- _EXERCISE AIM_: Write out all of the records below precisely as given, omitting the images.

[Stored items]

----------------------------------------

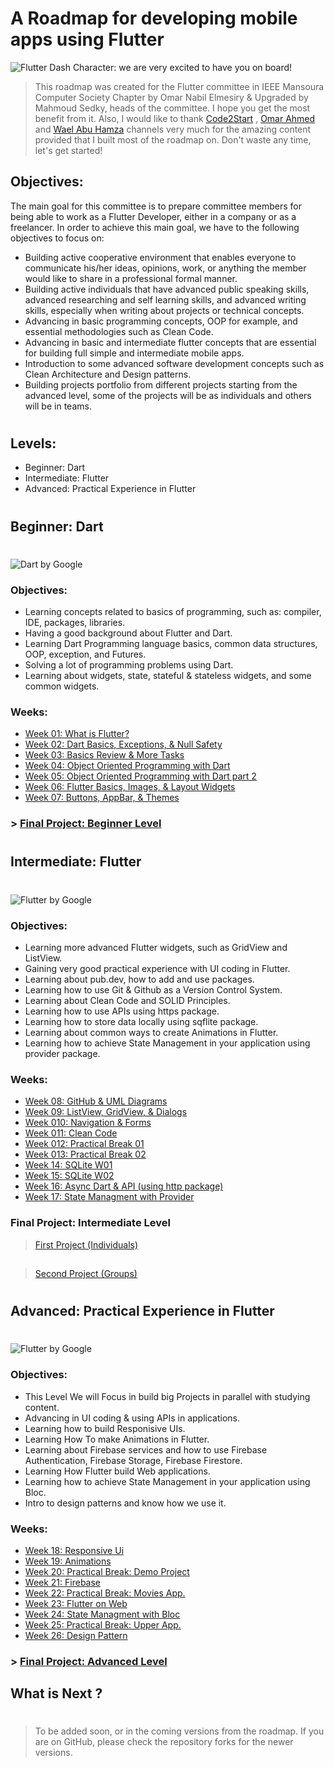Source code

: # A Roadmap for developing mobile apps using Flutter
![Flutter Dash Character: we are very excited to have you on board!](assets/images/dash-flutter.jpg "Flutter Dash Character")
>This roadmap was created for the Flutter committee in IEEE Mansoura Computer Society Chapter by Omar Nabil Elmesiry & Upgraded by Mahmoud Sedky, heads of the committee. I hope you get the most benefit from it. Also, I would like to thank [Code2Start](https://www.youtube.com/@Code2Start) , [Omar Ahmed](https://www.youtube.com/@OmarAhmedx14) and [Wael Abu Hamza](https://www.youtube.com/@WaelabohamzaFlutter) channels very much for the amazing content provided that I built most of the roadmap on. Don't waste any time, let's get started!

## Objectives:

The main goal for this committee is to prepare committee members for being able to work as a Flutter Developer, either in a company or as a freelancer. In order to achieve this main goal, we have to the following objectives to focus on:

- Building active cooperative environment that enables everyone to communicate his/her ideas, opinions, work, or anything the member would like to share in a professional formal manner.
- Building active individuals that have advanced public speaking skills, advanced researching and self learning skills, and advanced writing skills, especially when writing about projects or technical concepts.
- Advancing in basic programming concepts, OOP for example, and essential methodologies such as Clean Code.
- Advancing in basic and intermediate flutter concepts that are essential for building full simple and intermediate mobile apps.
- Introduction to some advanced software development concepts such as Clean Architecture and Design patterns.
- Building projects portfolio from different projects starting from the advanced level, some of the projects will be as individuals and others will be in teams.
#
## Levels:

* Beginner: Dart
* Intermediate: Flutter
* Advanced: Practical Experience in Flutter

#
## Beginner: Dart
#
![Dart by Google](assets/images/dart-logo.jpg "Dart Programming Language Logo")

### Objectives:

- Learning concepts related to basics of programming, such as: compiler, IDE, packages, libraries.
- Having a good background about Flutter and Dart.
- Learning Dart Programming language basics, common data structures, OOP, exception, and Futures.
- Solving a lot of programming problems using Dart.
- Learning about widgets, state, stateful & stateless widgets, and some common widgets.

### Weeks:

* [Week 01: What is Flutter?](assets/weeks/beginner/week01.md)
* [Week 02: Dart Basics, Exceptions, & Null Safety](assets/weeks/beginner/week02.md)
* [Week 03: Basics Review & More Tasks](assets/weeks/beginner/week03.md)
* [Week 04: Object Oriented Programming with Dart](assets/weeks/beginner/week04.md)
* [Week 05: Object Oriented Programming with Dart part 2](assets/weeks/beginner/week05.md)
* [Week 06: Flutter Basics, Images, & Layout Widgets](assets/weeks/beginner/week06.md)
* [Week 07: Buttons, AppBar, & Themes](assets/weeks/beginner/week07.md)

### > [Final Project: Beginner Level](assets/weeks/beginner/beginner-project.md)

#
## Intermediate: Flutter
#
![Flutter by Google](assets/images/flutter-logo.png "Flutter Framework Logo")

### Objectives:

- Learning more advanced Flutter widgets, such as GridView and ListView.
- Gaining very good practical experience with UI coding in Flutter.
- Learning about pub.dev, how to add and use packages.
- Learning how to use Git & Github as a Version Control System.
- Learning about Clean Code and SOLID Principles.
- Learning how to use APIs using https package.
- Learning how to store data locally using sqflite package.
- Learning about common ways to create Animations in Flutter.
- Learning how to achieve State Management in your application using provider package.

### Weeks:

* [Week 08: GitHub & UML Diagrams](assets/weeks/intermediate/week08.md)
* [Week 09: ListView, GridView, & Dialogs](assets/weeks/intermediate/week09.md)
* [Week 010: Navigation & Forms](assets/weeks/intermediate/week10.md)
* [Week 011: Clean Code](assets/weeks/intermediate/week11.md)
* [Week 012: Practical Break 01](assets/weeks/intermediate/practical-break01.md)
* [Week 013: Practical Break 02](assets/weeks/intermediate/practical-break02.md)
* [Week 14: SQLite W01](assets/weeks/intermediate/week14.md)
* [Week 15: SQLite W02](assets/weeks/intermediate/week15.md)
* [Week 16: Async Dart & API (using http package)](assets/weeks/intermediate/week16.md)
* [Week 17: State Managment with Provider](assets/weeks/intermediate/week17.md)

### Final Project: Intermediate Level
> [First Project (Individuals)](./assets/weeks/intermediate/Intermediate%20Projects%20-%20First%20Project%20(Individuals).md)
##
> [Second Project (Groups)](./assets/weeks/intermediate/Intermediate%20Projects%20-%20Second%20Project%20(Groups).md)
#
## Advanced: Practical Experience in Flutter
#
![Flutter by Google](assets/images/flutter-advanced.png "Flutter Framework Logo")

### Objectives:

- This Level We will Focus in build big Projects in parallel with studying content.
- Advancing in UI coding & using APIs in applications.
- Learning how to build Responisive UIs.
- Learning How To make Animations in Flutter.
- Learning about Firebase services and how to use Firebase Authentication, Firebase Storage, Firebase Firestore.
- Learning How Flutter build Web applications.
- Learning how to achieve State Management in your application using Bloc.
- Intro to design patterns and know how we use it.
  

### Weeks:

* [Week 18: Responsive Ui](assets/weeks/advaned/week18.md)
* [Week 19: Animations](assets/weeks/advaned/week19.md) 
* [Week 20: Practical Break: Demo Project](assets/weeks/advaned/week20.md)
* [Week 21: Firebase](assets/weeks/advaned/week21.md)
* [Week 22: Practical Break: Movies App.](assets/weeks/advaned/week22.md)
* [Week 23: Flutter on Web](assets/weeks/advaned/week23.md)
* [Week 24: State Managment with Bloc](assets/weeks/advaned/week24.md)
* [Week 25: Practical Break: Upper App.](assets/weeks/advaned/week25.md)
* [Week 26: Design Pattern](assets/weeks/advaned/week26.md)


### > [Final Project: Advanced Level](assets/weeks/advaned/advanced-final-project.md)

## What is Next ?

#
> To be added soon, or in the coming versions from the roadmap. If you are on GitHub, please check the repository forks for the newer versions.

----------------------------------------

- _RESPONSE AREA_:
Source code

: # A Roadmap for developing mobile apps using Flutter
![Flutter Dash Character: we are very excited to have you on board!](assets/images/dash-flutter.jpg "Flutter Dash Character")
>This roadmap was created for the Flutter committee in IEEE Mansoura Computer Society Chapter by Omar Nabil Elmesiry & Upgraded by Mahmoud Sedky, heads of the committee. I hope you get the most benefit from it. Also, I would like to thank [Code2Start](https://www.youtube.com/@Code2Start) , [Omar Ahmed](https://www.youtube.com/@OmarAhmedx14) and [Wael Abu Hamza](https://www.youtube.com/@WaelabohamzaFlutter) channels very much for the amazing content provided that I built most of the roadmap on. Don't waste any time, let's get started!

## Objectives:

The main goal for this committee is to prepare committee members for being able to work as a Flutter Developer, either in a company or as a freelancer. In order to achieve this main goal, we have to the following objectives to focus on:

- Building active cooperative environment that enables everyone to communicate his/her ideas, opinions, work, or anything the member would like to share in a professional formal manner.
- Building active individuals that have advanced public speaking skills, advanced researching and self learning skills, and advanced writing skills, especially when writing about projects or technical concepts.
- Advancing in basic programming concepts, OOP for example, and essential methodologies such as Clean Code.
- Advancing in basic and intermediate flutter concepts that are essential for building full simple and intermediate mobile apps.
- Introduction to some advanced software development concepts such as Clean Architecture and Design patterns.
- Building projects portfolio from different projects starting from the advanced level, some of the projects will be as individuals and others will be in teams.
#
## Levels:

* Beginner: Dart
* Intermediate: Flutter
* Advanced: Practical Experience in Flutter

#
## Beginner: Dart
#
![Dart by Google](assets/images/dart-logo.jpg "Dart Programming Language Logo")

### Objectives:

- Learning concepts related to basics of programming, such as: compiler, IDE, packages, libraries.
- Having a good background about Flutter and Dart.
- Learning Dart Programming language basics, common data structures, OOP, exception, and Futures.
- Solving a lot of programming problems using Dart.
- Learning about widgets, state, stateful & stateless widgets, and some common widgets.

### Weeks:

* [Week 01: What is Flutter?](assets/weeks/beginner/week01.md)
* [Week 02: Dart Basics, Exceptions, & Null Safety](assets/weeks/beginner/week02.md)
* [Week 03: Basics Review & More Tasks](assets/weeks/beginner/week03.md)
* [Week 04: Object Oriented Programming with Dart](assets/weeks/beginner/week04.md)
* [Week 05: Object Oriented Programming with Dart part 2](assets/weeks/beginner/week05.md)
* [Week 06: Flutter Basics, Images, & Layout Widgets](assets/weeks/beginner/week06.md)
* [Week 07: Buttons, AppBar, & Themes](assets/weeks/beginner/week07.md)

### > [Final Project: Beginner Level](assets/weeks/beginner/beginner-project.md)

#
## Intermediate: Flutter
#
![Flutter by Google](assets/images/flutter-logo.png "Flutter Framework Logo")

### Objectives:

- Learning more advanced Flutter widgets, such as GridView and ListView.
- Gaining very good practical experience with UI coding in Flutter.
- Learning about pub.dev, how to add and use packages.
- Learning how to use Git & Github as a Version Control System.
- Learning about Clean Code and SOLID Principles.
- Learning how to use APIs using https package.
- Learning how to store data locally using sqflite package.
- Learning about common ways to create Animations in Flutter.
- Learning how to achieve State Management in your application using provider package.

### Weeks:

* [Week 08: GitHub & UML Diagrams](assets/weeks/intermediate/week08.md)
* [Week 09: ListView, GridView, & Dialogs](assets/weeks/intermediate/week09.md)
* [Week 010: Navigation & Forms](assets/weeks/intermediate/week10.md)
* [Week 011: Clean Code](assets/weeks/intermediate/week11.md)
* [Week 012: Practical Break 01](assets/weeks/intermediate/practical-break01.md)
* [Week 013: Practical Break 02](assets/weeks/intermediate/practical-break02.md)
* [Week 14: SQLite W01](assets/weeks/intermediate/week14.md)
* [Week 15: SQLite W02](assets/weeks/intermediate/week15.md)
* [Week 16: Async Dart & API (using http package)](assets/weeks/intermediate/week16.md)
* [Week 17: State Managment with Provider](assets/weeks/intermediate/week17.md)

### Final Project: Intermediate Level
> [First Project (Individuals)](./assets/weeks/intermediate/Intermediate%20Projects%20-%20First%20Project%20(Individuals).md)
##
> [Second Project (Groups)](./assets/weeks/intermediate/Intermediate%20Projects%20-%20Second%20Project%20(Groups).md)
#
## Advanced: Practical Experience in Flutter
#
![Flutter by Google](assets/images/flutter-advanced.png "Flutter Framework Logo")

### Objectives:

- This Level We will Focus in build big Projects in parallel with studying content.
- Advancing in UI coding & using APIs in applications.
- Learning how to build Responisive UIs.
- Learning How To make Animations in Flutter.
- Learning about Firebase services and how to use Firebase Authentication, Firebase Storage, Firebase Firestore.
- Learning How Flutter build Web applications.
- Learning how to achieve State Management in your application using Bloc.
- Intro to design patterns and know how we use it.
  

### Weeks:

* [Week 18: Responsive Ui](assets/weeks/advaned/week18.md)
* [Week 19: Animations](assets/weeks/advaned/week19.md) 
* [Week 20: Practical Break: Demo Project](assets/weeks/advaned/week20.md)
* [Week 21: Firebase](assets/weeks/advaned/week21.md)
* [Week 22: Practical Break: Movies App.](assets/weeks/advaned/week22.md)
* [Week 23: Flutter on Web](assets/weeks/advaned/week23.md)
* [Week 24: State Managment with Bloc](assets/weeks/advaned/week24.md)
* [Week 25: Practical Break: Upper App.](assets/weeks/advaned/week25.md)
* [Week 26: Design Pattern](assets/weeks/advaned/week26.md)


### > [Final Project: Advanced Level](assets/weeks/advaned/advanced-final-project.md)

## What is Next ?

#
> To be added soon, or in the coming versions from the roadmap. If you are on GitHub, please check the repository forks for the newer versions.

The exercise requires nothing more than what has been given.